This is apparently also the location where the river fight between Robin Hood and Little John was filmed in the 1991 movie Robin Hood, Prince of Thieves:

The Dales are so beautiful, pictures can hardly do them justice! And yet we tried to capture some of the wonder (click to enlarge)…

When we saw a litte red car in the distance on one of the narrow roads, Mr Esther, a grown man of 46, exclaimed, “Hey, there’s Postman Pat!”

Another filming location we drove through was a village, Askrigg, that was used for external scenes in the 1970s/1980s TV series All Creatures Great and Small.

The series was about the Yorkshire vet James Herriott and Mr Esther kept on saying how he loved watching that TV series in his youth and how that show defined the look of the English countryside for him. It really was a great show, we also enjoyed watching it at my house, so we both were mildly excited at actually driving through this village.
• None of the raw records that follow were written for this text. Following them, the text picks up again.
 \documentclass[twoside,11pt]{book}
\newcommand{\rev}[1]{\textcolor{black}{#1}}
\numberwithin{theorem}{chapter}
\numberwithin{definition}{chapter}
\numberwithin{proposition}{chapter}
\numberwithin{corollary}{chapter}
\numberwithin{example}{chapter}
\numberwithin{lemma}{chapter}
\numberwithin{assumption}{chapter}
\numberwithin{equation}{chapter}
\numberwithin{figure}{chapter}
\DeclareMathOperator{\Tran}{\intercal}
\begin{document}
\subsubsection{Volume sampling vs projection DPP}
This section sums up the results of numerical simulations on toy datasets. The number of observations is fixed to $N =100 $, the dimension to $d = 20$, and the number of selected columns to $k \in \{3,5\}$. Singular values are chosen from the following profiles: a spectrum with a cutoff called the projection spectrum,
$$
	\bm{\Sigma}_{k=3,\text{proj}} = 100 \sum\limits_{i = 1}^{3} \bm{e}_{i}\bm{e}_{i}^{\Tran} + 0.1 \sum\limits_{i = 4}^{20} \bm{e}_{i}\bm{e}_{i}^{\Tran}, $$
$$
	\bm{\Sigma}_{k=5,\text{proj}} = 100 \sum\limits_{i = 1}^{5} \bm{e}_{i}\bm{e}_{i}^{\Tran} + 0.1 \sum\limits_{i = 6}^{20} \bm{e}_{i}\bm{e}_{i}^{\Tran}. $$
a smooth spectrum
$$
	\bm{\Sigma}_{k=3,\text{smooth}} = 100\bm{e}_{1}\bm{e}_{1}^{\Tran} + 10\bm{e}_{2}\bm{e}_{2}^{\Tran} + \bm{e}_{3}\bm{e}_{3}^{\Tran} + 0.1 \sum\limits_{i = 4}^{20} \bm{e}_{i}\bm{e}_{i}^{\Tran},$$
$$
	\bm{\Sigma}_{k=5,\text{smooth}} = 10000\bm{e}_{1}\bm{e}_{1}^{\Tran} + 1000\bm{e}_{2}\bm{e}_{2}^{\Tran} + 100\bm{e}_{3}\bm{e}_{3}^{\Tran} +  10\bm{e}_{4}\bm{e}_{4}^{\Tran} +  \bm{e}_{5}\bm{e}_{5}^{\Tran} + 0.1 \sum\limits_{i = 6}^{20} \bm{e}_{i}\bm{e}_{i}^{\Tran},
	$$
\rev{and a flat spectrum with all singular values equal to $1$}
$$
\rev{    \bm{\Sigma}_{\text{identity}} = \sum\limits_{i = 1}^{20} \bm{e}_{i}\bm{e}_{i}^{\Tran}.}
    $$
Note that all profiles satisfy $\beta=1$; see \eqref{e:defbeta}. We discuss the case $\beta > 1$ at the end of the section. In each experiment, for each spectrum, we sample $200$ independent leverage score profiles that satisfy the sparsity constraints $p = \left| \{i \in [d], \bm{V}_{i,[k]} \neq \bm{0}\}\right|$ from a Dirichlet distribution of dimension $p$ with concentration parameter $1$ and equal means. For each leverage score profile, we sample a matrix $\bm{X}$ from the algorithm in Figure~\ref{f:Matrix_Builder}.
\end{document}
We were also quite high up in the Dales at one point, it really felt like the middle of nowhere. It was quiet and windy and very chilly up there (see my shivering son) and oh so beautiful!

We start our journey back home on Thursday. We’ve totally blown our budget for this holiday but even so, I’m really not ready to leave yet…

Esther in Leicester

I kinda like the alliteration of that. 🙂

So, yesterday was Leicester(shire) day with the family and I can tell you Leicester really is all about Richard III. For me personally, it was all about Richard Armitage as well of course.

Leicester is a little over an hour away from our campsite. We were late getting away in the morning and then got lost on the way in Kettering, looking for a gas station and then for a place to use the bathroom (the gas station didn’t have that, they said), so by the time we finally got to Bosworth it was after 1 pm! Bosworth is the place where Richard III was killed on August 22nd, 1485 in battle against Henry Tudor. There’s a museum but we didn’t take time to visit that, we just traipsed over the battlefield site and monument…

By the way, even the bathrooms at the Bosworth site are Armitage Shanks. 🙂 I also very much liked a chain mail necklace I saw, but as I don’t wear militaria (and to what occasion would I even wear such a necklace?) I decided against buying it.

After Bosworth we drove to Leicester but before we got there, we made sure we passed through the village of Huncote first. It is well-known to Richard Armitage fans that he grew up there, so naturally, as we were near anyhow, I thought it might be fun to drive through it. We didn’t get out or anything, just drove through and got a very quick and fleeting impression of the village.

There’s a pub…

… and a church and a village green…

… and I saw a sign to the primary school but was too late to photograph it (we didn’t have the time to drive to it either). So, the impression was fleeting but it looked like a lovely village in the middle of a very green countryside. You can hardly imagine that it’s so near to a big city. Within five minutes, however, you find yourself driving into the outskirts of Leicester, which is a very busy city…

At the request of my son we drove by Leicester City football stadium…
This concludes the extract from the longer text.